On April 13, 1953 Israel Rubin and Marie Rubin were married in a ceremony before a Philadelphia magistrate. The parties lived together from that time until January 1962. On October 28, 1957, in a suit instituted by the wife, the parties were divorced. At no time during the divorce proceeding, which took approximately 19 months, did the parties separate. They continued to live together as they had done prior to the institution of the divorce proceeding. On September 10, 1954 a child, Erica, was born and on March 31, 1958 another child, Jamie, was born. Jamie was conceived during the pendency of the divorce action, which fact was admitted by Mr. Rubin. Only a few people knew of the divorce.
Shortly after the divorce, Mrs. Rubin went to Florida, taking with her her child. Mr. Rubin came to visit her in Florida and stayed with Mrs. Rubin in her apartment. She testified they had sexual relations together. He drove back from Florida with her, returning to the same address at which they had been living prior to the grant of the divorce. When driving back from Florida they stopped twice at motels where they registered as Mr. and Mrs. Rubin and stayed in the same room. Subsequently they also spent at least two weekends at the shore at motels where they also registered as Mr. and Mrs. Israel Rubin.
Mr. Rubin conducted his business from his home and would have salesmen and business acquaintances visit him there. He introduced Mrs. Rubin to these people as "my wife." In completing a nursery school application for the youngest child, Jamie, born after the divorce, Mr. Rubin placed the name of Mrs. Rubin on the line titled "wife." In applying for membership
[ 201 Pa. Super. Page 519]
in a swim club for the year 1961, Mr. Rubin inserted the word "Marie" after the words "wife's first name." Mr. Rubin himself admitted having intercourse with Mrs. Rubin on a number of occasions in the four-year period following the divorce.
The court below made an order of $80.00 per week for the support of Mrs. Rubin and their two children. Mr. Rubin appealed from that order. He does not object to the amount of the order nor does he object to paying the order for the support of the two children. His sole objection is to the inclusion of Mrs. Rubin in the order.

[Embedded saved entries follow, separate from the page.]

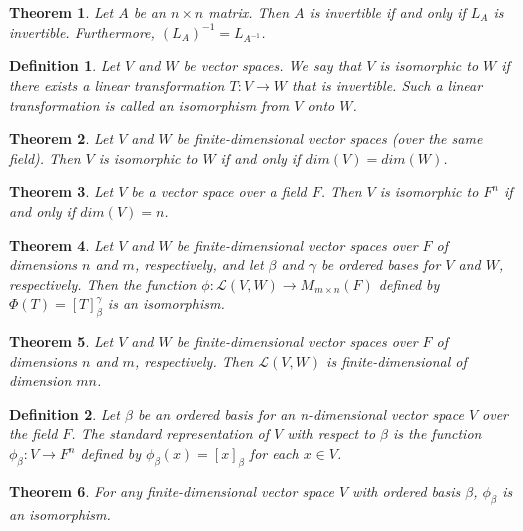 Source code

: \documentclass[a4paper]{article}
\newtheorem{mytheorem}{Theorem}
\newtheorem{mydef}{Definition}
\numberwithin{mytheorem}{section}
\numberwithin{mydef}{section}
\numberwithin{example}{section}
\begin{document}
\begin{mytheorem} Let $A$ be an $n \times n$ matrix. Then $A$ is invertible if and only if $L_{A}$ is invertible. Furthermore, $(L_{A})^{-1} = L_{A^{-1}}$. 
\end{mytheorem}

\begin{mydef} Let $V$ and $W$ be vector spaces. We say that $V$ is isomorphic to $W$ if there exists a linear transformation $T: V \rightarrow W$ that is invertible. Such a linear transformation is called an isomorphism from $V$ onto $W$.
\end{mydef}

\begin{mytheorem} Let $V$ and $W$ be finite-dimensional vector spaces (over the same field). Then $V$ is isomorphic to $W$ if and only if $dim(V) = dim(W)$.
\end{mytheorem}

\begin{mytheorem} Let $V$ be a vector space over a field $F$. Then $V$ is isomorphic to $F^{n}$ if and only if $dim(V) = n$.
\end{mytheorem}

\begin{mytheorem} Let $V$ and $W$ be finite-dimensional vector spaces over $F$ of dimensions $n$ and $m$, respectively, and let $\beta$ and $\gamma$ be ordered bases for $V$ and $W$, respectively. Then the function $\phi: \mathcal{L}(V,W) \rightarrow M_{m \times n}(F)$ defined by $\Phi(T) = [T]^{\gamma}_{\beta}$ is an isomorphism.
\end{mytheorem}

\begin{mytheorem} Let $V$ and $W$ be finite-dimensional vector spaces over $F$ of dimensions $n$ and $m$, respectively. Then $\mathcal{L}(V,W)$ is finite-dimensional of dimension $mn$.
\end{mytheorem}

\begin{mydef} Let $\beta$ be an ordered basis for an n-dimensional vector space $V$ over the field $F$. The standard representation of $V$ with respect to $\beta$ is the function $\phi_{\beta}: V \rightarrow F^{n}$ defined by $\phi_{\beta}(x) = [x]_{\beta}$ for each $x \in V$. 
\end{mydef}

\begin{mytheorem} For any finite-dimensional vector space $V$ with ordered basis $\beta$, $\phi_{\beta}$ is an isomorphism.
\end{mytheorem}
\end{document}
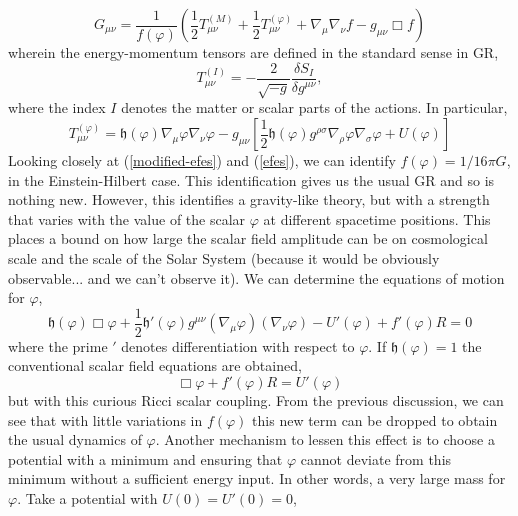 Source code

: \begin{equation}\label{modified-efes}
    G_{\mu\nu} = \frac{1}{f(\varphi)}\left(\frac{1}{2}T_{\mu\nu}^{(M)} + \frac{1}{2}T_{\mu\nu}^{(\varphi)} + \nabla_{\mu}\nabla_{\nu}f - g_{\mu\nu}\Box f\right)
\end{equation}
wherein the energy-momentum tensors are defined in the standard sense in GR,
\begin{equation}
T^{(I)}_{\mu\nu} = -\frac{2}{\sqrt{-g}}\frac{\delta S_{I}}{\delta g^{\mu\nu}},
\end{equation}
where the index $I$ denotes the matter or scalar parts of the actions. In particular, 
\begin{equation}
    T_{\mu\nu}^{(\varphi)} = \mathfrak{h}(\varphi)\nabla_{\mu}\varphi\nabla_{\nu}\varphi - g_{\mu\nu}\left[\frac{1}{2}\mathfrak{h}(\varphi)g^{\rho\sigma}\nabla_{\rho}\varphi\nabla_{\sigma}\varphi + U(\varphi)\right]
\end{equation}
Looking closely at (\ref{modified-efes}) and (\ref{efes}), we can identify $f(\varphi) = 1/16\pi G$, in the Einstein-Hilbert case. This identification gives us the usual GR and so is nothing new. However, this identifies a gravity-like theory, but with a strength that varies with the value of the scalar $\varphi$ at different spacetime positions. This places a bound on how large the scalar field amplitude can be on cosmological scale and the scale of the Solar System (because it would be obviously observable... and we can't observe it). We can determine the equations of motion for $\varphi$, 
\begin{equation}
    \mathfrak{h}(\varphi)\Box\varphi + \frac{1}{2}\mathfrak{h}'(\varphi)g^{\mu\nu}(\nabla_{\mu}\varphi)(\nabla_{\nu}\varphi) - U'(\varphi) + f'(\varphi)R = 0
\end{equation}
where the prime $'$ denotes differentiation with respect to $\varphi$. If $\mathfrak{h}(\varphi) = 1$ the conventional scalar field equations are obtained, 
\begin{equation}
    \Box\varphi + f'(\varphi)R= U'(\varphi)
\end{equation}
but with this curious Ricci scalar coupling. From the previous discussion, we can see that with little variations in $f(\varphi)$ this new term can be dropped to obtain the usual dynamics of $\varphi$. Another mechanism to lessen this effect is to choose a potential
with a minimum and ensuring that $\varphi$ cannot deviate from this minimum without a sufficient energy input. In other words, a very large mass for $\varphi$. Take a potential with $U(0) = U'(0) = 0$, 

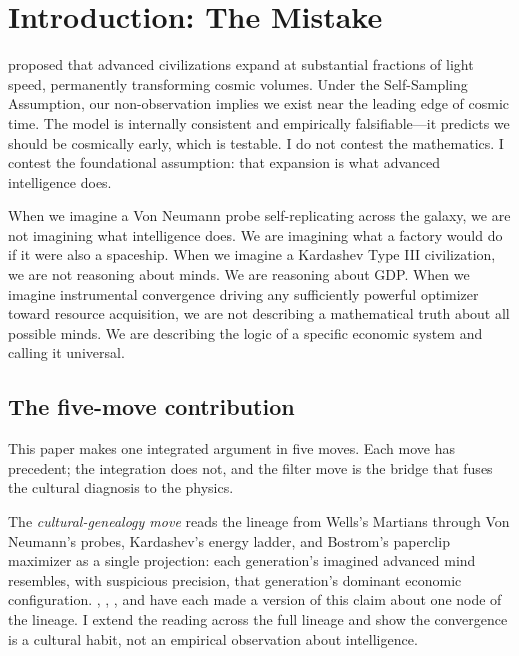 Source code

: \documentclass[11pt,twocolumn]{article}
\begin{document}
\section{Introduction: The Mistake}

\citet{Hanson2021} proposed that advanced civilizations expand at substantial
fractions of light speed, permanently transforming cosmic volumes. Under the
Self-Sampling Assumption, our non-observation implies we exist near the
leading edge of cosmic time. The model is internally consistent and
empirically falsifiable—it predicts we should be cosmically early, which is
testable. I do not contest the mathematics. I contest the foundational
assumption: that expansion is what advanced intelligence does.

When we imagine a Von Neumann probe self-replicating across the galaxy, we
are not imagining what intelligence does. We are imagining what a factory
would do if it were also a spaceship. When we imagine a Kardashev Type III
civilization, we are not reasoning about minds. We are reasoning about GDP.
When we imagine instrumental convergence driving any sufficiently powerful
optimizer toward resource acquisition, we are not describing a mathematical
truth about all possible minds. We are describing the logic of a specific
economic system and calling it universal.

\subsection{The five-move contribution}

This paper makes one integrated argument in five moves. Each move has
precedent; the integration does not, and the filter move is the bridge
that fuses the cultural diagnosis to the physics.

The \emph{cultural-genealogy move} reads the lineage from Wells's Martians
through Von Neumann's probes, Kardashev's energy ladder, and Bostrom's
paperclip maximizer as a single projection: each generation's imagined
advanced mind resembles, with suspicious precision, that generation's
dominant economic configuration. \citet{Rieder2008}, \citet{Mirowski2002},
\citet{Cirkovic2015}, and \citet{GebruTorres2024} have each made a version
of this claim about one node of the lineage. I extend the reading across
the full lineage and show the convergence is a cultural habit, not an
empirical observation about intelligence.
\end{document}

The court below felt that this case was controlled by Wagner Estate, 398 Pa. 531, 159 A.2d 495, and we feel likewise. In that case the question was the same as the one here and the Supreme Court reversed the court below and determined that there was a valid common law remarriage after a divorce. The facts in that case are quite similar to the facts in the present case. Speaking for a unanimous court, Mr. Justice BOK said: "We are, however, not dealing with a first marriage but with a remarriage following divorce after twenty years of wedlock. In such case we think that the law's role of mere toleration of the common law relationship should be reversed and the status of remarriage favored, even if acquired with common law informality. If the law allows a spouse, in the generous amount of nine reasons, to establish by divorce that the marriage was a mistake, it should be at least equally eager to let both spouses discover that their divorce was also a mistake. We regard it better to encourage remarriage than to leave such parties under judicial edict that they were living sinfully together for ten years. If children had been born of this relationship, the wisdom of regularizing it if possible would be all the more apparent."

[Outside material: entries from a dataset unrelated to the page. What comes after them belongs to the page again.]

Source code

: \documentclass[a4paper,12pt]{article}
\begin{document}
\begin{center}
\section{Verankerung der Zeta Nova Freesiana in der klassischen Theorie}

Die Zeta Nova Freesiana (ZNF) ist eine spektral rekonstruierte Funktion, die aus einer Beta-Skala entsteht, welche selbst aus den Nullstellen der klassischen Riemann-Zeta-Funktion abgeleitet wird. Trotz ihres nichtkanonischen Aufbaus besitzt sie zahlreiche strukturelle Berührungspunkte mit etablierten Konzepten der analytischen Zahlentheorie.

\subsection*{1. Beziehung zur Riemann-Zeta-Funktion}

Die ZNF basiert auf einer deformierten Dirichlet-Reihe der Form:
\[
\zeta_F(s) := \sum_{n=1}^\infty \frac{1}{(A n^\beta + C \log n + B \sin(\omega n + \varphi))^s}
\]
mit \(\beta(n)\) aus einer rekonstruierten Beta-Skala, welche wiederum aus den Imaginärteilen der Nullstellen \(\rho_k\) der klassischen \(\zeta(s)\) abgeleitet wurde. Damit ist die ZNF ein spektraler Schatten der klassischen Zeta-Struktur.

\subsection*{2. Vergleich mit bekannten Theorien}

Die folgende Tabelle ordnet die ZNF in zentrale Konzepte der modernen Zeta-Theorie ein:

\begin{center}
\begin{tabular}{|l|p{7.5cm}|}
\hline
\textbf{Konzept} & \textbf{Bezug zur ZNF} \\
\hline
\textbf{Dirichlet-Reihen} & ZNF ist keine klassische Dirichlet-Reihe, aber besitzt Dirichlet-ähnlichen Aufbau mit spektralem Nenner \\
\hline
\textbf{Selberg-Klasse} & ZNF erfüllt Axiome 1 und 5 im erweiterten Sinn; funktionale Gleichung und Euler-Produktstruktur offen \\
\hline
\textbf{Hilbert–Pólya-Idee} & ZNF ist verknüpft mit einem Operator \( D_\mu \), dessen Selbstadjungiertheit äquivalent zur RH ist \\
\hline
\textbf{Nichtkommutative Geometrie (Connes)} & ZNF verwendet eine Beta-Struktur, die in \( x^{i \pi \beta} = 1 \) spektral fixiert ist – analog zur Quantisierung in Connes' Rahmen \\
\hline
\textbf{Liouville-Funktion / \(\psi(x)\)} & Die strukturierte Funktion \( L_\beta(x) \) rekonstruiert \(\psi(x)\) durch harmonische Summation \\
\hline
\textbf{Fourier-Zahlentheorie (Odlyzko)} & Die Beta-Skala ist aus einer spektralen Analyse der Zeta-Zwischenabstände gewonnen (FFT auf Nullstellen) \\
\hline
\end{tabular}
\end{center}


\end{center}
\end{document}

In Wagner Estate there were no children born after the divorce. In the present case the youngest child of
[ 201 Pa. Super. Page 520]
the parties, Jamie, was born on March 31, 1958, the divorce decree having been entered October 28, 1957. It is highly desirable that the birth of this child be legitimized.

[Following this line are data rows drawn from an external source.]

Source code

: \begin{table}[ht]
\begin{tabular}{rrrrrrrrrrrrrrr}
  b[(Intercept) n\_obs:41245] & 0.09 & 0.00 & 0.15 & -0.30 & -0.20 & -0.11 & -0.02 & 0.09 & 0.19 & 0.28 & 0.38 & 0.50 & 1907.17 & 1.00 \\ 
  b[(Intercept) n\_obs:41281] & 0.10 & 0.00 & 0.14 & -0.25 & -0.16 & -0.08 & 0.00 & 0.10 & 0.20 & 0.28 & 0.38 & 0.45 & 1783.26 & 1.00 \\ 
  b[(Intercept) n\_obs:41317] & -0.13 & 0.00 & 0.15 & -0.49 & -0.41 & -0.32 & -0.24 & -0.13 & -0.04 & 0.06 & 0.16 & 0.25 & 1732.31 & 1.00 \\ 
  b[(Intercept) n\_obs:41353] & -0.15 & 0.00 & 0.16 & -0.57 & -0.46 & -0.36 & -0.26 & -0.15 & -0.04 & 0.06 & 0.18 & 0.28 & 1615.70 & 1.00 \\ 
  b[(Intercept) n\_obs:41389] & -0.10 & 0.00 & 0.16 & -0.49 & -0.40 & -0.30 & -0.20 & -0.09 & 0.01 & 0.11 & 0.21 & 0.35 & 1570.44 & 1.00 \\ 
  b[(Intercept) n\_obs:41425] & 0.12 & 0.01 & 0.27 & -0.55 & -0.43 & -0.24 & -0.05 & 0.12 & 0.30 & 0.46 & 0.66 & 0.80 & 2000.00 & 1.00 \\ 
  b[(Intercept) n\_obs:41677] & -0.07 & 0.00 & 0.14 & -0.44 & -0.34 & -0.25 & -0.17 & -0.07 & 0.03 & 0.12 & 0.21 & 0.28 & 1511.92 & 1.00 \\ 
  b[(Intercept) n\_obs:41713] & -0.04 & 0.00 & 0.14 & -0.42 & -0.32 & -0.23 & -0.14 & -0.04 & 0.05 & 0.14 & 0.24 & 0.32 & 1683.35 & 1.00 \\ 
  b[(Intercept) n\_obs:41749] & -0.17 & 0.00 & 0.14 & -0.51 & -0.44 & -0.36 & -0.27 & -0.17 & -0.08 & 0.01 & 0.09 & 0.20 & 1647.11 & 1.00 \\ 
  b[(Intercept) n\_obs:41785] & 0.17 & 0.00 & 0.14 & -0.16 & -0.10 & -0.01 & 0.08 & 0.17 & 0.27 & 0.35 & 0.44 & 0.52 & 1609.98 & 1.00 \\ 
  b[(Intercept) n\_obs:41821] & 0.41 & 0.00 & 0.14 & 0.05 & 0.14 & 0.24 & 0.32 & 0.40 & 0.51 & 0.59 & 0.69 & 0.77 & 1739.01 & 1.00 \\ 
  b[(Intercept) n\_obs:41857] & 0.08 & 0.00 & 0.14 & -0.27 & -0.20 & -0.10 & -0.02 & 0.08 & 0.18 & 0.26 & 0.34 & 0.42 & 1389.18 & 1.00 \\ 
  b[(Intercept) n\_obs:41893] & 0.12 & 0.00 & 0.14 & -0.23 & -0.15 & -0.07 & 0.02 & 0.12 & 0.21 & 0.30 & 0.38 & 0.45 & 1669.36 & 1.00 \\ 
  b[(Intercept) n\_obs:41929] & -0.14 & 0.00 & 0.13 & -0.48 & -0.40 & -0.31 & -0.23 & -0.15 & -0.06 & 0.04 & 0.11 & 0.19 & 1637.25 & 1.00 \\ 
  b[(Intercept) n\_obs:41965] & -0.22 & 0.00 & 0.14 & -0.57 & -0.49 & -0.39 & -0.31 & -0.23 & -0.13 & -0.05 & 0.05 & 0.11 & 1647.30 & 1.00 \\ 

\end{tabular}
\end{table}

Mr. Justice BOK points out that there were nine Pennsylvania cases involving common law remarriage and that in only two lower court Pittsburgh cases was the status of common law remarriage denied.
We think that the facts and circumstances in the present case are sufficient to justify a finding that the parties intended a remarriage. They continued to live together just as they had prior to the divorce and they held themselves out as husband and wife. Mr. Rubin on one occasion said that he did this to prevent embarrassment to the children. Irrespective of his reason for so doing, the fact is that he represented to the public that he and Mrs. Rubin were still man and wife.